I SPENT CHRISTMAS 2009 WAITING for news outside the Diyarbakır courthouse. As Mr. Erbey, Mr. Dicle, and the other detainees went before the judge, a sizeable crowd gathered in anticipation of the verdict. Everyone was saying that they’d be released, that there was no way they could be arrested.
Now, nine months later, the 151 most senior suspects in the KCK file are on trial in Diyarbakır, several for the first time since 14 April 2009, and a crowd has again assembled outside the courthouse. Lawyers involved in the case are once more expecting most of the detainees to be released. And, true to Mr. Erbey’s New Year’s letter, the imprisoned activists haven’t given up. In a situation when many would be contrite, they’re instead insisting on delivering their defenses in Kurdish, carrying out civil disobedience in the very heart of state power.
What will happen with the trial is anyone’s guess, but this much is clear: democracy in Turkey ultimately depends on a peaceful solution to the Kurdish issue.
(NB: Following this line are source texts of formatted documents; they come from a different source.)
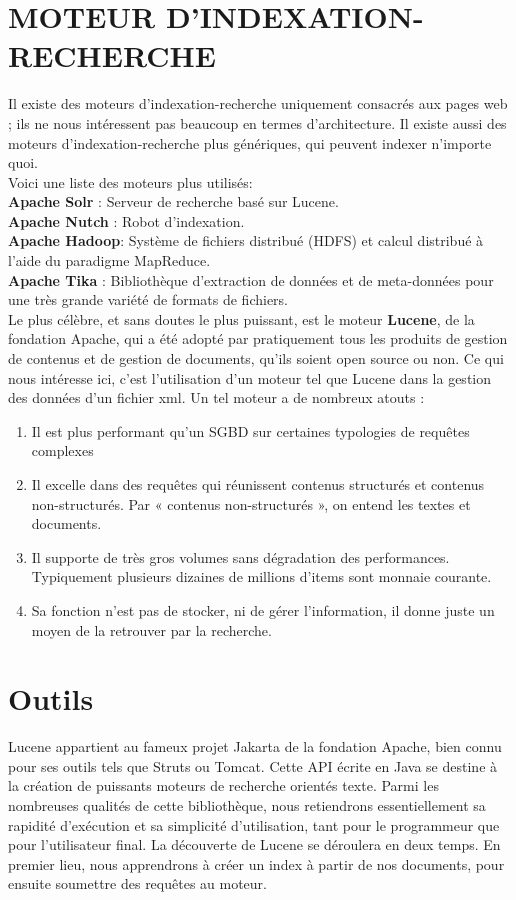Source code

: \documentclass[12pt]{report}
\begin{document}
\section{MOTEUR D’INDEXATION-RECHERCHE}
Il existe des moteurs d’indexation-recherche uniquement consacrés aux pages web ; ils ne nous intéressent pas beaucoup en termes d’architecture. 
Il existe aussi des moteurs d’indexation-recherche plus génériques, qui peuvent indexer n’importe quoi.\\
Voici une liste des  moteurs plus utilisés:\\
\textbf{Apache Solr} : Serveur de recherche basé sur Lucene.\\
\textbf{Apache Nutch} : Robot d'indexation.\\
\textbf{Apache Hadoop}: Système de fichiers distribué (HDFS) et calcul distribué à l'aide du paradigme MapReduce.\\
\textbf{Apache Tika} : Bibliothèque d'extraction de données et de meta-données pour une très grande variété de formats de fichiers.\\
Le plus célèbre, et sans doutes le plus puissant, est le moteur \textbf{Lucene}, de la fondation Apache, qui a été adopté par pratiquement tous les produits de gestion de contenus et de gestion de documents, qu’ils soient open source ou non. 
Ce qui nous intéresse ici, c’est l’utilisation d’un moteur tel que Lucene dans la gestion des données d'un fichier xml. Un tel moteur a de nombreux atouts :
\begin{enumerate}
\item
Il est plus performant qu’un SGBD sur certaines typologies de requêtes complexes 
\item
Il excelle dans des requêtes qui réunissent contenus structurés et contenus non-structurés. Par « contenus non-structurés », on entend les textes et documents.
\item
Il supporte de très gros volumes sans dégradation des performances. Typiquement plusieurs dizaines de millions d’items sont monnaie courante.
\item
Sa fonction n’est pas de stocker, ni de gérer l’information, il donne juste un moyen de la retrouver par la recherche.

\end{enumerate}
\newpage
\section{Outils}
Lucene appartient au fameux projet Jakarta de la fondation Apache, bien connu pour ses outils tels que Struts ou Tomcat. Cette API écrite en Java se destine à la création de puissants moteurs de recherche orientés texte. Parmi les nombreuses qualités de cette bibliothèque, nous retiendrons essentiellement sa rapidité d'exécution et sa simplicité d'utilisation, tant pour le programmeur que pour l'utilisateur final. La découverte de Lucene se déroulera en deux temps. En premier lieu, nous apprendrons à créer un index à partir de nos documents, pour ensuite soumettre des requêtes au moteur. 
\end{document}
The PKK has announced its preparedness to disarm under UN supervision as part of an overall political settlement within Turkey‘s existing borders. They’ve recently declared yet another ceasefire with the goal of reaching a lasting agreement, but Turkish military and arrest operations against the Kurdish movement have only continued.
This is the core reality of the situation, and no amount of referendums, ‘openings’, or speeches can obscure this fact. The KCK trial in Diyarbakır represents an opportunity for the Turkish state to build positive momentum toward a conflict resolution process. If the suspects are released, it will create enormous relief and goodwill in the Kurdish areas. If, on the other hand, they’re sentenced to prison, the message conveyed by the arrests will be underlined: the political road to a solution is closed, so think of alternatives.